Input data:
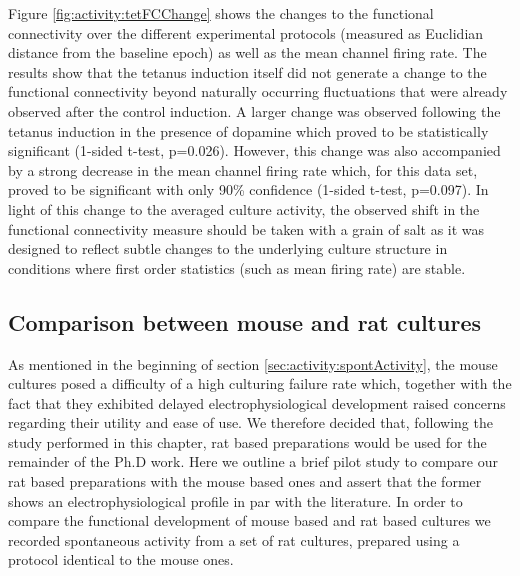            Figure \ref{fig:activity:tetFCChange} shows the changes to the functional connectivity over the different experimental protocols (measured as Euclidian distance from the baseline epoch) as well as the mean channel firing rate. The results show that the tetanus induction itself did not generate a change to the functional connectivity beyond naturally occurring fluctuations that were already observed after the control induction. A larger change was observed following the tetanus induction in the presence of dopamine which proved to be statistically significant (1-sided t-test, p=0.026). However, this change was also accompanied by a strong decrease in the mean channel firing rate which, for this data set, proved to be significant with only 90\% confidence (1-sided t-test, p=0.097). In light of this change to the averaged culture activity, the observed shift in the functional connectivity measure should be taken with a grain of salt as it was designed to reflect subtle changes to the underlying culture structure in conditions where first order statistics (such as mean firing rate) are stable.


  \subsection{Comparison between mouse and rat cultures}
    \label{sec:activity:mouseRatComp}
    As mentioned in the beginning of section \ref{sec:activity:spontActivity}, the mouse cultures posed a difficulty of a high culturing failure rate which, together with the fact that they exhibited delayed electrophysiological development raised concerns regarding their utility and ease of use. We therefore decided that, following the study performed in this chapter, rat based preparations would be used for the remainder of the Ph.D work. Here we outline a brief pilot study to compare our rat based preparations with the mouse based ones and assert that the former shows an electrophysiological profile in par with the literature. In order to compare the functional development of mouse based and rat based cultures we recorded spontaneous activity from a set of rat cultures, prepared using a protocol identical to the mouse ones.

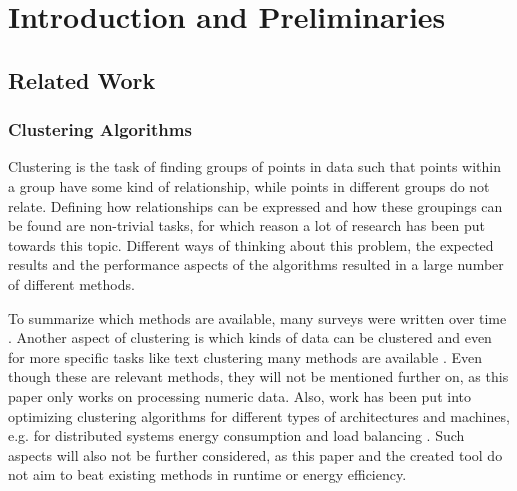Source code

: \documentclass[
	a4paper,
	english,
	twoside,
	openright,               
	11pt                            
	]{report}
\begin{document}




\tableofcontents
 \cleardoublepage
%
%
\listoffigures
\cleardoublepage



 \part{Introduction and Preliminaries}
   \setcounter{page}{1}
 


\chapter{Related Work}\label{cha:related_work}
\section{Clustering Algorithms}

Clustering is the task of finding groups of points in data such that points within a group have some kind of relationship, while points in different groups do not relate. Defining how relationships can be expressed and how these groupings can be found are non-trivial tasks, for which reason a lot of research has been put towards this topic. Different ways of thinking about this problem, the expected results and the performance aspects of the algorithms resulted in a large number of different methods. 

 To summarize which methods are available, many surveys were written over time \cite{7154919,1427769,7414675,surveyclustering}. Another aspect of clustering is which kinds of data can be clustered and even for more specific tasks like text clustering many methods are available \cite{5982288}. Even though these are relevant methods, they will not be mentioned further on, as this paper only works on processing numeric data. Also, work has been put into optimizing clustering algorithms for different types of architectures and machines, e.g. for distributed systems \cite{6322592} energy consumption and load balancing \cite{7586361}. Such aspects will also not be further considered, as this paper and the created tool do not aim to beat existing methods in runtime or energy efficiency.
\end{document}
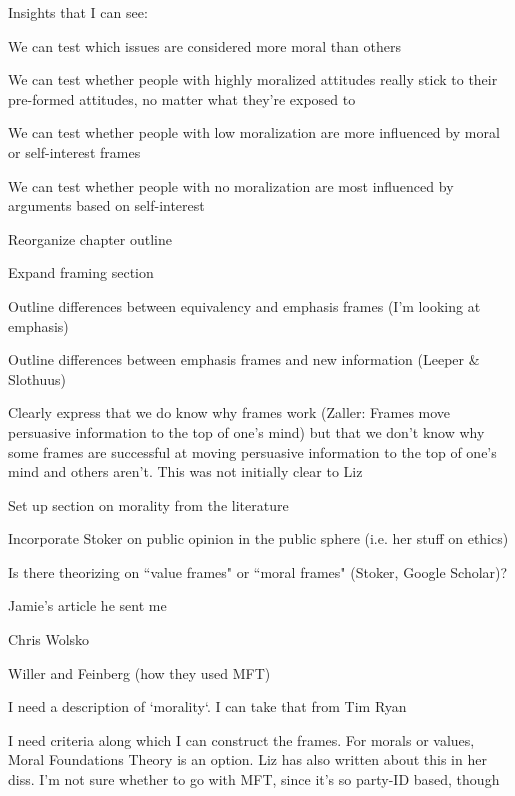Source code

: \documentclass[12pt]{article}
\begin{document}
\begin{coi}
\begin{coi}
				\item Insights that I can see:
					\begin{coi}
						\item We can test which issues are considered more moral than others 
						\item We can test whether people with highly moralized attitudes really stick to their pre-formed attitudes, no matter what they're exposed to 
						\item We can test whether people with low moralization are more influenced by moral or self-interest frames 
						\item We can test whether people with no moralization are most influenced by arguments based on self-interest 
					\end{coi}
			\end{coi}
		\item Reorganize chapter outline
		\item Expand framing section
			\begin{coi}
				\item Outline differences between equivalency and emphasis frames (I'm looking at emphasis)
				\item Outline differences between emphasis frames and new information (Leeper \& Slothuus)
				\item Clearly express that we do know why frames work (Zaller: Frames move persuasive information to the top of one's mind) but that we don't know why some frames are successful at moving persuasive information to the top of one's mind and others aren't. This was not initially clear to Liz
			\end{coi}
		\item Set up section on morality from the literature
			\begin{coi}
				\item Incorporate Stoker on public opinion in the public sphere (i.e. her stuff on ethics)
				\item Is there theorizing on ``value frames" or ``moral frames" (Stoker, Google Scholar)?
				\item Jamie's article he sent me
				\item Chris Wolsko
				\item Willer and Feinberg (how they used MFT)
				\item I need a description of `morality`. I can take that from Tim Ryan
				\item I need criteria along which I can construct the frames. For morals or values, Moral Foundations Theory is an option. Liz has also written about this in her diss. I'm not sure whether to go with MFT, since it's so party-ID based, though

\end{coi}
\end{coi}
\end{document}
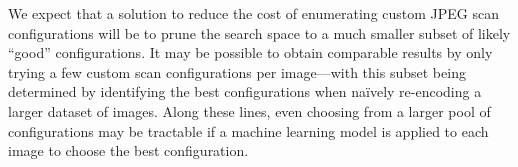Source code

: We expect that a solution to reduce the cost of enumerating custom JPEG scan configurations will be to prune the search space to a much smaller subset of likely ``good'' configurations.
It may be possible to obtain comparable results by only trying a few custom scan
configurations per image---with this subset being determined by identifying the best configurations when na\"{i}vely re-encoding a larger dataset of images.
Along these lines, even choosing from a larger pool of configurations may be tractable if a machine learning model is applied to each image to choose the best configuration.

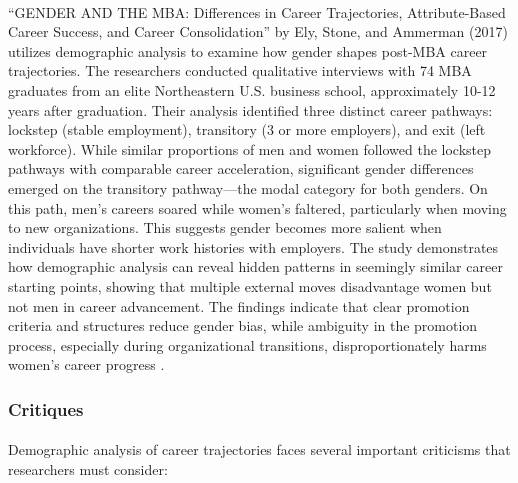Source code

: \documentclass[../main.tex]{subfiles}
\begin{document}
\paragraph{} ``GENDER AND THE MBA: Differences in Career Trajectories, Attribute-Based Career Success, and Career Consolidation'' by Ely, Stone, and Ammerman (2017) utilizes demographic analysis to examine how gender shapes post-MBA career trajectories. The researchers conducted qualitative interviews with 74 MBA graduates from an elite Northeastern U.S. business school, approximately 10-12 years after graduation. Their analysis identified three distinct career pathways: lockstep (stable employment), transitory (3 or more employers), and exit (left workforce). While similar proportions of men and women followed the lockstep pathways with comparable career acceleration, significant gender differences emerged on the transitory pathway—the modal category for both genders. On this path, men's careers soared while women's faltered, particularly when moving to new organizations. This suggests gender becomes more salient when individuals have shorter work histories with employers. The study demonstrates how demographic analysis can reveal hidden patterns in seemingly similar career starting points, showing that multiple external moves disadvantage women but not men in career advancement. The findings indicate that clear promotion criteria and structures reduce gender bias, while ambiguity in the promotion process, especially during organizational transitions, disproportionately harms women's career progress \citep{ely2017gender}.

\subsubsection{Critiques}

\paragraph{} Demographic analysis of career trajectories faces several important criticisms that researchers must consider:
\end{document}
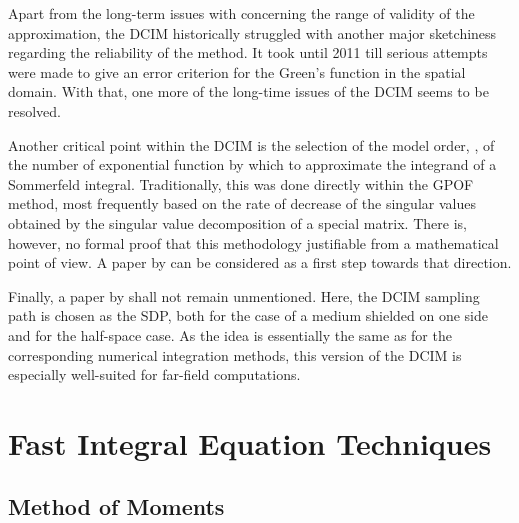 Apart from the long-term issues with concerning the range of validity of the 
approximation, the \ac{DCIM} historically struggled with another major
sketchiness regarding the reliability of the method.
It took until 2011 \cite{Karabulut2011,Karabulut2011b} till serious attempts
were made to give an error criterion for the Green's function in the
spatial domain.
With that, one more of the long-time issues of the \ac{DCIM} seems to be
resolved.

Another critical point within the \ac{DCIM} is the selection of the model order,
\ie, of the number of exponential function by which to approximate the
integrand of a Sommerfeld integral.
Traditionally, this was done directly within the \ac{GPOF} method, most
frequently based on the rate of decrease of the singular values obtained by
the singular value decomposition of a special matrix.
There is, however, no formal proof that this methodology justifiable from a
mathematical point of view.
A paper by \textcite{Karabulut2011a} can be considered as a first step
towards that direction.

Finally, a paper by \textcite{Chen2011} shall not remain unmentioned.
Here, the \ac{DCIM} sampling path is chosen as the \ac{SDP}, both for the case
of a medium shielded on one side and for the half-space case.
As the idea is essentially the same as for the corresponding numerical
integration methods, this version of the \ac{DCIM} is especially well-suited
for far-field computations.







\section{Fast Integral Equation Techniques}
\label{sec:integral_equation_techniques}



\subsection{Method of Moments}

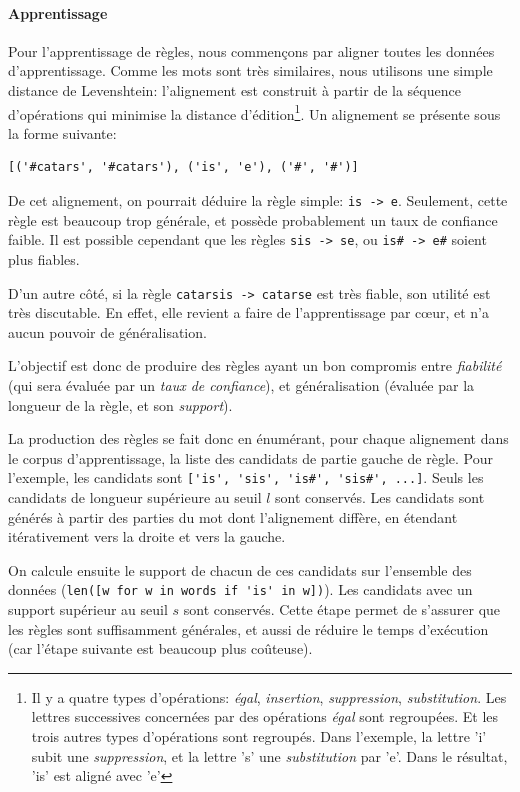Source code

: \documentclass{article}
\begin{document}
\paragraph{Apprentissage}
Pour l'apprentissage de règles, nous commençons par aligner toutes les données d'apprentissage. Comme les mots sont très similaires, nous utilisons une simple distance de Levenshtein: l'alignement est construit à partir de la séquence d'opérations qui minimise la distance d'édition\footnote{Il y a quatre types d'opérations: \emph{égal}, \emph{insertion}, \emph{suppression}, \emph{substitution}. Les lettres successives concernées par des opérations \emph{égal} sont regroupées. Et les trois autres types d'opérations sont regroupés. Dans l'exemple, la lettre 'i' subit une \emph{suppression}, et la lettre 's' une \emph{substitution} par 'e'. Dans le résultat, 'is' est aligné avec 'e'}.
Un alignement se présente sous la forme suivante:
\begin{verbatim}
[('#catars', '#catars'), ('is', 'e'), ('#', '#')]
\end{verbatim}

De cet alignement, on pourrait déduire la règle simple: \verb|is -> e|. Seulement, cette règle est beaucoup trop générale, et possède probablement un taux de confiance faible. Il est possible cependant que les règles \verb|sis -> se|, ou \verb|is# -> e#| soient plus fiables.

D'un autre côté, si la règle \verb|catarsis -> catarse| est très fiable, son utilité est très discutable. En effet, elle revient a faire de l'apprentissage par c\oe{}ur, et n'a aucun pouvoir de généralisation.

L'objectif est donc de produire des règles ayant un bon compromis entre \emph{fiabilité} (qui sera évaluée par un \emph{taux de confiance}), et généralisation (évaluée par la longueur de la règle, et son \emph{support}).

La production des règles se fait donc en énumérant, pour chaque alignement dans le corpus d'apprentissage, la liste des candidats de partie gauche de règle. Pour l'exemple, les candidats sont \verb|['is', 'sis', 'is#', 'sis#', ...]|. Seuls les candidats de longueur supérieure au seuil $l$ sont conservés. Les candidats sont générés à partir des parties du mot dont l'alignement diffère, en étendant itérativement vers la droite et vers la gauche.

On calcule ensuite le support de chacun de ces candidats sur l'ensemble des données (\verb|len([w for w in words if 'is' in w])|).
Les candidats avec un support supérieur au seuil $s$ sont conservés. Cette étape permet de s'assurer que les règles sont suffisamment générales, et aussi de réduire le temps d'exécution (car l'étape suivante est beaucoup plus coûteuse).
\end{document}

Task goal: Lines are to be repeated exactly from the one that contains "[('#catars', '#catars'), ('is', 'e'), ('#', '#')]" through the last line of the listing, with both ends kept and no others added.

Response to this task:
[('#catars', '#catars'), ('is', 'e'), ('#', '#')]
\end{verbatim}

De cet alignement, on pourrait déduire la règle simple: \verb|is -> e|. Seulement, cette règle est beaucoup trop générale, et possède probablement un taux de confiance faible. Il est possible cependant que les règles \verb|sis -> se|, ou \verb|is# -> e#| soient plus fiables.

D'un autre côté, si la règle \verb|catarsis -> catarse| est très fiable, son utilité est très discutable. En effet, elle revient a faire de l'apprentissage par c\oe{}ur, et n'a aucun pouvoir de généralisation.

L'objectif est donc de produire des règles ayant un bon compromis entre \emph{fiabilité} (qui sera évaluée par un \emph{taux de confiance}), et généralisation (évaluée par la longueur de la règle, et son \emph{support}).

La production des règles se fait donc en énumérant, pour chaque alignement dans le corpus d'apprentissage, la liste des candidats de partie gauche de règle. Pour l'exemple, les candidats sont \verb|['is', 'sis', 'is#', 'sis#', ...]|. Seuls les candidats de longueur supérieure au seuil $l$ sont conservés. Les candidats sont générés à partir des parties du mot dont l'alignement diffère, en étendant itérativement vers la droite et vers la gauche.

On calcule ensuite le support de chacun de ces candidats sur l'ensemble des données (\verb|len([w for w in words if 'is' in w])|).
Les candidats avec un support supérieur au seuil $s$ sont conservés. Cette étape permet de s'assurer que les règles sont suffisamment générales, et aussi de réduire le temps d'exécution (car l'étape suivante est beaucoup plus coûteuse).
\end{document}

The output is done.